Thursday, February 2


Great column about the Kings' (Martin Luther, Jr. and Coretta Scott) leadership in the international peace movement:

ONE OF the Rev. Martin Luther King Jr.'s most famous speeches was his April 4, 1967, condemnation of the Vietnam War. He said America could never end poverty at home as long as ''adventures like Vietnam continued to draw men and skills and money like some demonic destructive suction tube."
In the months leading up to the 2003 American invasion of Iraq, Coretta Scott King was one of the voices who opposed it, warning, ''A war with Iraq will increase anti-American sentiment, create more terrorists, and drain as much as 200 billion taxpayer dollars, which should be invested in human development here in America."
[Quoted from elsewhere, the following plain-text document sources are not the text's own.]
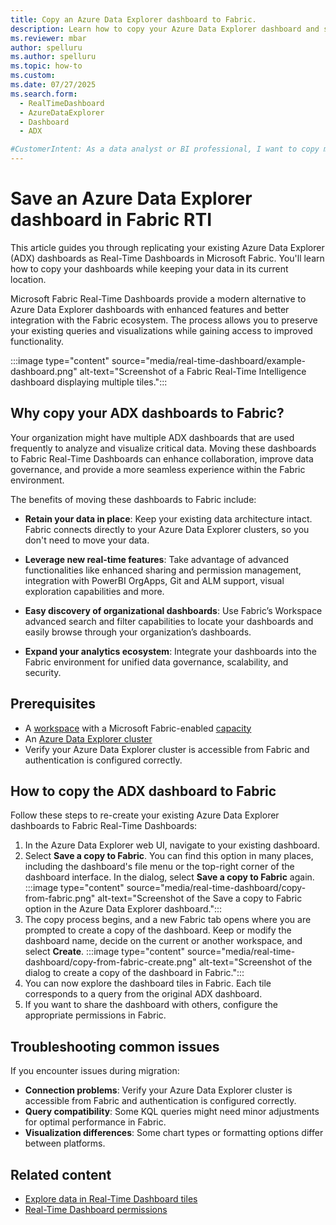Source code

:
 ```yaml
---
title: Copy an Azure Data Explorer dashboard to Fabric.
description: Learn how to copy your Azure Data Explorer dashboard and save it as a Fabric Real-Time Dashboards while keeping your data in place.
ms.reviewer: mbar
author: spelluru
ms.author: spelluru
ms.topic: how-to
ms.custom:
ms.date: 07/27/2025
ms.search.form: 
  - RealTimeDashboard
  - AzureDataExplorer
  - Dashboard
  - ADX

#CustomerIntent: As a data analyst or BI professional, I want to copy my existing Azure Data Explorer dashboards to Fabric Real-Time Dashboards so that I can leverage Fabric's enhanced features while keeping my data in place.
---
```


# Save an Azure Data Explorer dashboard in Fabric RTI

This article guides you through replicating your existing Azure Data Explorer (ADX) dashboards as Real-Time Dashboards in Microsoft Fabric. You'll learn how to copy your dashboards while keeping your data in its current location.

Microsoft Fabric Real-Time Dashboards provide a modern alternative to Azure Data Explorer dashboards with enhanced features and better integration with the Fabric ecosystem. The process allows you to preserve your existing queries and visualizations while gaining access to improved functionality.

:::image type="content" source="media/real-time-dashboard/example-dashboard.png" alt-text="Screenshot of a Fabric Real-Time Intelligence dashboard displaying multiple tiles.":::

## Why copy your ADX dashboards to Fabric?

Your organization might have multiple ADX dashboards that are used frequently to analyze and visualize critical data. Moving these dashboards to Fabric Real-Time Dashboards can enhance collaboration, improve data governance, and provide a more seamless experience within the Fabric environment.

The benefits of moving these dashboards to Fabric include:

* **Retain your data in place**: Keep your existing data architecture intact. Fabric connects directly to your Azure Data Explorer clusters, so you don't need to move your data.

* **Leverage new real-time features**: Take advantage of advanced functionalities like enhanced sharing and permission management, integration with PowerBI OrgApps, Git and ALM support, visual exploration capabilities and more.

* **Easy discovery of organizational dashboards**: Use Fabric’s Workspace advanced search and filter capabilities to locate your dashboards and easily browse through your organization’s dashboards.

* **Expand your analytics ecosystem**: Integrate your dashboards into the Fabric environment for unified data governance, scalability, and security.

## Prerequisites

* A [workspace](../fundamentals/create-workspaces.md) with a Microsoft Fabric-enabled [capacity](../enterprise/licenses.md#capacity)
* An [Azure Data Explorer cluster](/azure/data-explorer/create-cluster-database-portal)
* Verify your Azure Data Explorer cluster is accessible from Fabric and authentication is configured correctly.

## How to copy the ADX dashboard to Fabric

Follow these steps to re-create your existing Azure Data Explorer dashboards to Fabric Real-Time Dashboards:

1. In the Azure Data Explorer web UI, navigate to your existing dashboard.
1. Select **Save a copy to Fabric**. You can find this option in many places, including the dashboard's file menu or the top-right corner of the dashboard interface. In the dialog, select **Save a copy to Fabric** again.
    :::image type="content" source="media/real-time-dashboard/copy-from-fabric.png" alt-text="Screenshot of the Save a copy to Fabric option in the Azure Data Explorer dashboard.":::
1. The copy process begins, and a new Fabric tab opens where you are prompted to create a copy of the dashboard. Keep or modify the dashboard name, decide on the current or another workspace, and select **Create**.
    :::image type="content" source="media/real-time-dashboard/copy-from-fabric-create.png" alt-text="Screenshot of the dialog to create a copy of the dashboard in Fabric.":::
1. You can now explore the dashboard tiles in Fabric. Each tile corresponds to a query from the original ADX dashboard.
1. If you want to share the dashboard with others, configure the appropriate permissions in Fabric. 

## Troubleshooting common issues

If you encounter issues during migration:

- **Connection problems**: Verify your Azure Data Explorer cluster is accessible from Fabric and authentication is configured correctly.
- **Query compatibility**: Some KQL queries might need minor adjustments for optimal performance in Fabric.
- **Visualization differences**: Some chart types or formatting options differ between platforms.

## Related content

- [Explore data in Real-Time Dashboard tiles](dashboard-explore-data.md)
- [Real-Time Dashboard permissions](dashboard-permissions.md)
The Sage and I were watching the Discovery Channel the other night. It was a story about the construction of the Three Gorges Dam on the upper Yangtze River in China. It will be the largest dam in the world. It's an incredible project, requiring resettlement of hundreds of thousands of people. At the end, when the narrator cited the cost of the project at $25 billion, The Sage turned to me and said, "How much have we spent on the Iraq War?" I reminded him that it now stands at $238 billion and counting, and current estimates of direct budgetary impact could top $2 trillion. "Can you believe it?" he cried. "For that kind of money we could have rebuilt every bridge and highway in the U.S., providing good jobs for thousands of people. We could have funded Social Security for the next several generations. We could have fixed our schools and given every child in America a college education. We could have given every American access to healthcare. We could have secured our borders, our transit centers, our ports."

Yeah. To borrow from Martin, this war on terror is one great "demonic destructive suction tube" -- sucking money, lives and American ideals down a deep dark black hole, money and lives that could have been used to fix real problems for real people and set us on a course of peace, progress and hope.

Thanks, Dubya. We all feel much better now that we've given up that dream in favor of fear and perpetual war.